Adjusted net income for the quarter was $94 million or $0.39 per share, versus adjusted net income of $78 million or $0.37 per share in the fourth quarter of 2013. The 53rd week increased adjusted net income by about 6% and adjusted earnings per share by approximately $0.02. The diluted share count in the fourth quarter was 244.3 million shares, up from 209.6 million shares in the same period last year, primarily as a result of the company's initial public offering in December of 2013.

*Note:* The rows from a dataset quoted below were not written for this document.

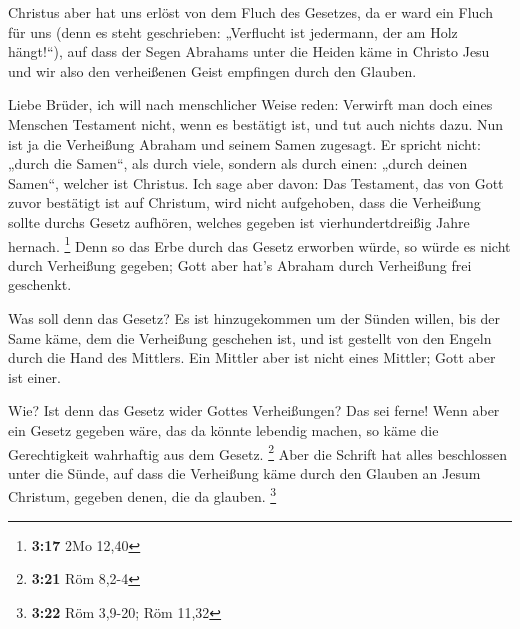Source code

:  Christus aber hat uns erlöst von dem Fluch des Gesetzes,
da er ward ein Fluch für uns (denn es steht geschrieben: „Verflucht ist
jedermann, der am Holz hängt!{}``),  auf dass der Segen
Abrahams unter die Heiden käme in Christo Jesu und wir also den
verheißenen Geist empfingen durch den Glauben.

 Liebe Brüder, ich will nach menschlicher Weise reden:
Verwirft man doch eines Menschen Testament nicht, wenn es bestätigt ist,
und tut auch nichts dazu.  Nun ist ja die Verheißung
Abraham und seinem Samen zugesagt. Er spricht nicht: „durch die Samen``,
als durch viele, sondern als durch einen: „durch deinen Samen``, welcher
ist Christus.  Ich sage aber davon: Das Testament, das von
Gott zuvor bestätigt ist auf Christum, wird nicht aufgehoben, dass die
Verheißung sollte durchs Gesetz aufhören, welches gegeben ist
vierhundertdreißig Jahre hernach. \footnote{\textbf{3:17} 2Mo 12,40}
 Denn so das Erbe durch das Gesetz erworben würde, so würde
es nicht durch Verheißung gegeben; Gott aber hat's Abraham durch
Verheißung frei geschenkt.

 Was soll denn das Gesetz? Es ist hinzugekommen um der
Sünden willen, bis der Same käme, dem die Verheißung geschehen ist, und
ist gestellt von den Engeln durch die Hand des Mittlers. 
Ein Mittler aber ist nicht eines Mittler; Gott aber ist einer.

 Wie? Ist denn das Gesetz wider Gottes Verheißungen? Das
sei ferne! Wenn aber ein Gesetz gegeben wäre, das da könnte lebendig
machen, so käme die Gerechtigkeit wahrhaftig aus dem Gesetz. \footnote{\textbf{3:21}
  Röm 8,2-4}  Aber die Schrift hat alles beschlossen unter
die Sünde, auf dass die Verheißung käme durch den Glauben an Jesum
Christum, gegeben denen, die da glauben. \footnote{\textbf{3:22} Röm
  3,9-20; Röm 11,32}

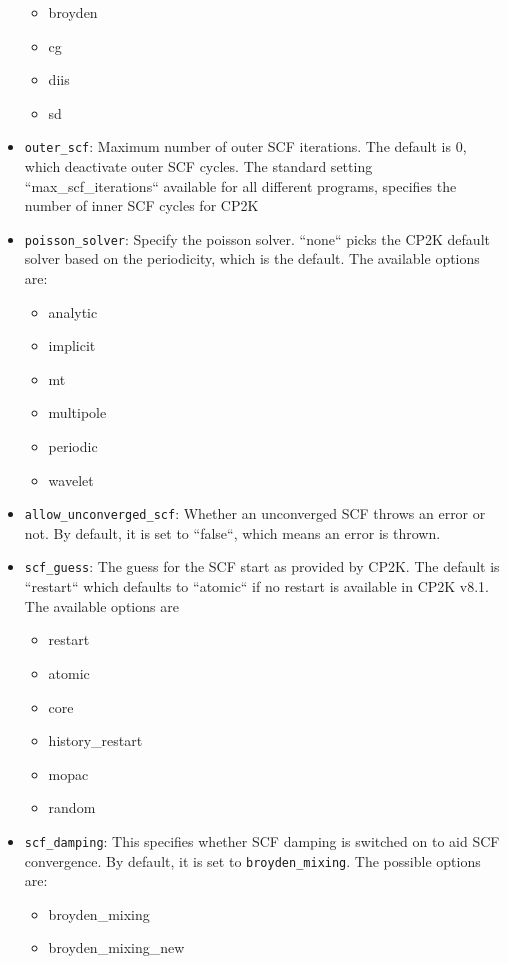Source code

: \documentclass[]{tufte-book}
\begin{document}
\begin{itemize}
        \begin{itemize}
		\item broyden
		\item cg
		\item diis
		\item sd
        \end{itemize}
	\item \texttt{outer\_scf}: Maximum number of outer SCF iterations. The default is 0, which deactivate outer SCF cycles. The standard setting ``max\_scf\_iterations`` available for all different programs, specifies the number of inner SCF cycles for \textsc{CP2K}
	\item \texttt{poisson\_solver}: Specify the poisson solver. ``none`` picks the \textsc{CP2K} default solver based on the periodicity, which is the default. The available options are:
        \begin{itemize}
		\item analytic
		\item implicit
		\item mt
		\item multipole
		\item periodic
		\item wavelet
        \end{itemize}
	\item \texttt{allow\_unconverged\_scf}: Whether an unconverged SCF throws an error or not. By default, it is set to ``false``, which means an error is thrown.
	\item \texttt{scf\_guess}: The guess for the SCF start as provided by \textsc{CP2K}. The default is ``restart`` which defaults to ``atomic`` if no restart is available in \textsc{CP2K} v8.1. The available options are
        \begin{itemize}
		\item restart
		\item atomic
		\item core
		\item history\_restart
		\item mopac
		\item random
        \end{itemize}
	\item \texttt{scf\_damping}: This specifies whether SCF damping is switched on to aid SCF convergence. By default, it is set to \texttt{broyden\_mixing}. The possible options are:
        \begin{itemize}
 		\item broyden\_mixing
                \item broyden\_mixing\_new

\end{itemize}
\end{itemize}
\end{document}
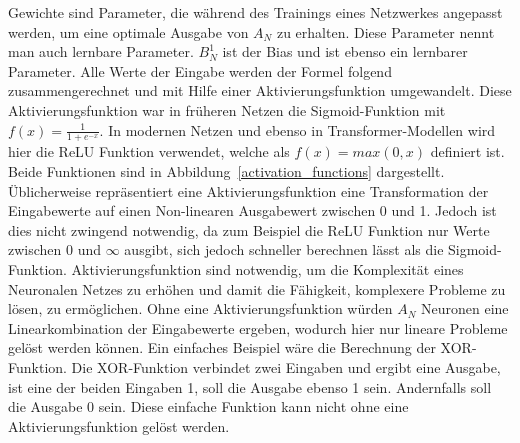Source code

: Gewichte sind Parameter, die während des Trainings eines Netzwerkes angepasst werden, um eine optimale Ausgabe von $A_N$ zu erhalten.
Diese Parameter nennt man auch lernbare Parameter.
$B^1_N$ ist der Bias und ist ebenso ein lernbarer Parameter.
Alle Werte der Eingabe werden der Formel folgend zusammengerechnet und mit Hilfe einer Aktivierungsfunktion umgewandelt.
Diese Aktivierungsfunktion war in früheren Netzen die Sigmoid-Funktion mit $f(x)=\frac{1}{1+e^{-x}}$.
In modernen Netzen und ebenso in Transformer-Modellen wird hier die ReLU Funktion verwendet, welche als $f(x)=max(0,x)$ definiert ist.
Beide Funktionen sind in Abbildung~\ref{activation_functions} dargestellt.
Üblicherweise repräsentiert eine Aktivierungsfunktion eine Transformation der Eingabewerte auf einen Non-linearen Ausgabewert zwischen 0 und 1.
Jedoch ist dies nicht zwingend notwendig, da zum Beispiel die ReLU Funktion nur Werte zwischen 0 und $\infty$ ausgibt, sich jedoch schneller berechnen lässt als die Sigmoid-Funktion.
Aktivierungsfunktion sind notwendig, um die Komplexität eines Neuronalen Netzes zu erhöhen und damit die Fähigkeit, komplexere Probleme zu lösen, zu ermöglichen.
Ohne eine Aktivierungsfunktion würden $A_N$ Neuronen eine Linearkombination der Eingabewerte ergeben, wodurch hier nur lineare Probleme gelöst werden können.
Ein einfaches Beispiel wäre die Berechnung der XOR-Funktion. Die XOR-Funktion verbindet zwei Eingaben und ergibt eine Ausgabe, ist eine der beiden Eingaben 1, soll die Ausgabe ebenso 1 sein.
Andernfalls soll die Ausgabe 0 sein. Diese einfache Funktion kann nicht ohne eine Aktivierungsfunktion gelöst werden.\\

On an as reported basis for the quarter, sales were $3.9 billion, operating income was $145 million, net income attributable to Aramark stockholders was $44 million and earnings per share were $0.18. Changes in currency rates from the prior year reduced sales and operating income in the quarter. A reconciliation of as reported financial measures to adjusted financial measures, including changes in currency translation rates is presented below. See "Non-GAAP Measures."

TRANSFORMATION UPDATE 

In late 2012 the company launched a transformation initiative focused on Accelerating growth, Activating productivity, and Attracting the best people. This initiative is designed to drive annual organic sales growth of 3% - 5%, adjusted operating income growth of mid to high single digits and adjusted earnings per share growth in the low double digits. Included in the first phase of this transformation was a 2013 - 2015 target of $200 - $300 million of gross productivity savings leading to $100 million of savings, net of pass-through savings to clients under client interest contracts and reinvestment in growth, people and technology. The company has achieved this target early and delivered these savings by year-end fiscal 2014.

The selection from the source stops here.